Data for this exercise:
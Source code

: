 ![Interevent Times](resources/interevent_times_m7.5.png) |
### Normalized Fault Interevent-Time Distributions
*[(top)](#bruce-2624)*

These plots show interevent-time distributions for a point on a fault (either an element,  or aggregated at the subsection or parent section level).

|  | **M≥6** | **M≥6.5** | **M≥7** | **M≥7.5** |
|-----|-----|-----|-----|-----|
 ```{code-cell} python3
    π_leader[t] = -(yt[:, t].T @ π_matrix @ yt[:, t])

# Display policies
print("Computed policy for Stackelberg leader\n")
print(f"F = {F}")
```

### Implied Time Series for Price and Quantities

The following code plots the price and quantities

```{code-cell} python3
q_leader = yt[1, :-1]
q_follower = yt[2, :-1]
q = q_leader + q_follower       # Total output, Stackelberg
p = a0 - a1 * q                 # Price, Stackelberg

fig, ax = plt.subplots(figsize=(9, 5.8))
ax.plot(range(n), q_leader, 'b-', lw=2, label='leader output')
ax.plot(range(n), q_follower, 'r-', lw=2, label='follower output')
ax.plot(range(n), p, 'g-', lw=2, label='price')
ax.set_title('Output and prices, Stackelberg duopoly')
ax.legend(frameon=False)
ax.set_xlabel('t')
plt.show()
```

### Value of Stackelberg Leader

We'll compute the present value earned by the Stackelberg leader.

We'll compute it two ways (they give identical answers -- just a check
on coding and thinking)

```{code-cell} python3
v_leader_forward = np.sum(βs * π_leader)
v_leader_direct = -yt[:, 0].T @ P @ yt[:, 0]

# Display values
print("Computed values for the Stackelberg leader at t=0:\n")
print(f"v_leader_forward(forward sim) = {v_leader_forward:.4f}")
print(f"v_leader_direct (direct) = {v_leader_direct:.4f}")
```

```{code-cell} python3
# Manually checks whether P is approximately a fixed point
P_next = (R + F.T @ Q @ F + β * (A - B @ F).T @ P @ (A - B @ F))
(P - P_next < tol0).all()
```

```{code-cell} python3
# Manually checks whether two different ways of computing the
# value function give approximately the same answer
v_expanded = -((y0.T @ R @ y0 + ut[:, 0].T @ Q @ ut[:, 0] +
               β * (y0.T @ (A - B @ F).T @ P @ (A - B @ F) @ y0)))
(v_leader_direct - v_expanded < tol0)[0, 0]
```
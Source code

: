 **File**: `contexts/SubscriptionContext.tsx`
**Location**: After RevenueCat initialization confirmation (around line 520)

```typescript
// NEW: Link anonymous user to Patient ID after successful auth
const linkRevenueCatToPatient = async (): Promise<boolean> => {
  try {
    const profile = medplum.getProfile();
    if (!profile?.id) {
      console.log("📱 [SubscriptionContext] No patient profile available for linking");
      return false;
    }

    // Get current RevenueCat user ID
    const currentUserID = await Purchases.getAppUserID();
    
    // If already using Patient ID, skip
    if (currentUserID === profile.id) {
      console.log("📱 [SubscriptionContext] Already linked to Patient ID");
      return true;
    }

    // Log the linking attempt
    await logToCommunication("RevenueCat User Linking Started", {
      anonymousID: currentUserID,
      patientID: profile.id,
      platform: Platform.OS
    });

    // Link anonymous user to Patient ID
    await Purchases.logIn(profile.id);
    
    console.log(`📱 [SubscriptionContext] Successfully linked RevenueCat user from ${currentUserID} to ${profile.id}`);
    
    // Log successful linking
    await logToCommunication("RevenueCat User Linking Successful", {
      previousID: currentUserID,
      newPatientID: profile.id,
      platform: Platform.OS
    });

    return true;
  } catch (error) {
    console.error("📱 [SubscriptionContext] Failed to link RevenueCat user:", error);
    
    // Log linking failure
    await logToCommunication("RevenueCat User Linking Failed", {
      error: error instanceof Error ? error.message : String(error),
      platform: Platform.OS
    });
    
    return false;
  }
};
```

Activity:
Give every line above again, word for word.

Answer for the task:
Source code

: ![Interevent Times](resources/interevent_times_m7.5.png) |
### Normalized Fault Interevent-Time Distributions
*[(top)](#bruce-2624)*

These plots show interevent-time distributions for a point on a fault (either an element,  or aggregated at the subsection or parent section level).

|  | **M≥6** | **M≥6.5** | **M≥7** | **M≥7.5** |
|-----|-----|-----|-----|-----|
 ```{code-cell} python3
    π_leader[t] = -(yt[:, t].T @ π_matrix @ yt[:, t])

# Display policies
print("Computed policy for Stackelberg leader\n")
print(f"F = {F}")
```

### Implied Time Series for Price and Quantities

The following code plots the price and quantities

```{code-cell} python3
q_leader = yt[1, :-1]
q_follower = yt[2, :-1]
q = q_leader + q_follower       # Total output, Stackelberg
p = a0 - a1 * q                 # Price, Stackelberg

fig, ax = plt.subplots(figsize=(9, 5.8))
ax.plot(range(n), q_leader, 'b-', lw=2, label='leader output')
ax.plot(range(n), q_follower, 'r-', lw=2, label='follower output')
ax.plot(range(n), p, 'g-', lw=2, label='price')
ax.set_title('Output and prices, Stackelberg duopoly')
ax.legend(frameon=False)
ax.set_xlabel('t')
plt.show()
```

### Value of Stackelberg Leader

We'll compute the present value earned by the Stackelberg leader.

We'll compute it two ways (they give identical answers -- just a check
on coding and thinking)

```{code-cell} python3
v_leader_forward = np.sum(βs * π_leader)
v_leader_direct = -yt[:, 0].T @ P @ yt[:, 0]

# Display values
print("Computed values for the Stackelberg leader at t=0:\n")
print(f"v_leader_forward(forward sim) = {v_leader_forward:.4f}")
print(f"v_leader_direct (direct) = {v_leader_direct:.4f}")
```

```{code-cell} python3
# Manually checks whether P is approximately a fixed point
P_next = (R + F.T @ Q @ F + β * (A - B @ F).T @ P @ (A - B @ F))
(P - P_next < tol0).all()
```

```{code-cell} python3
# Manually checks whether two different ways of computing the
# value function give approximately the same answer
v_expanded = -((y0.T @ R @ y0 + ut[:, 0].T @ Q @ ut[:, 0] +
               β * (y0.T @ (A - B @ F).T @ P @ (A - B @ F) @ y0)))
(v_leader_direct - v_expanded < tol0)[0, 0]
```
Source code

: **File**: `contexts/SubscriptionContext.tsx`
**Location**: After RevenueCat initialization confirmation (around line 520)

```typescript
// NEW: Link anonymous user to Patient ID after successful auth
const linkRevenueCatToPatient = async (): Promise<boolean> => {
  try {
    const profile = medplum.getProfile();
    if (!profile?.id) {
      console.log("📱 [SubscriptionContext] No patient profile available for linking");
      return false;
    }

    // Get current RevenueCat user ID
    const currentUserID = await Purchases.getAppUserID();
    
    // If already using Patient ID, skip
    if (currentUserID === profile.id) {
      console.log("📱 [SubscriptionContext] Already linked to Patient ID");
      return true;
    }

    // Log the linking attempt
    await logToCommunication("RevenueCat User Linking Started", {
      anonymousID: currentUserID,
      patientID: profile.id,
      platform: Platform.OS
    });

    // Link anonymous user to Patient ID
    await Purchases.logIn(profile.id);
    
    console.log(`📱 [SubscriptionContext] Successfully linked RevenueCat user from ${currentUserID} to ${profile.id}`);
    
    // Log successful linking
    await logToCommunication("RevenueCat User Linking Successful", {
      previousID: currentUserID,
      newPatientID: profile.id,
      platform: Platform.OS
    });

    return true;
  } catch (error) {
    console.error("📱 [SubscriptionContext] Failed to link RevenueCat user:", error);
    
    // Log linking failure
    await logToCommunication("RevenueCat User Linking Failed", {
      error: error instanceof Error ? error.message : String(error),
      platform: Platform.OS
    });
    
    return false;
  }
};
```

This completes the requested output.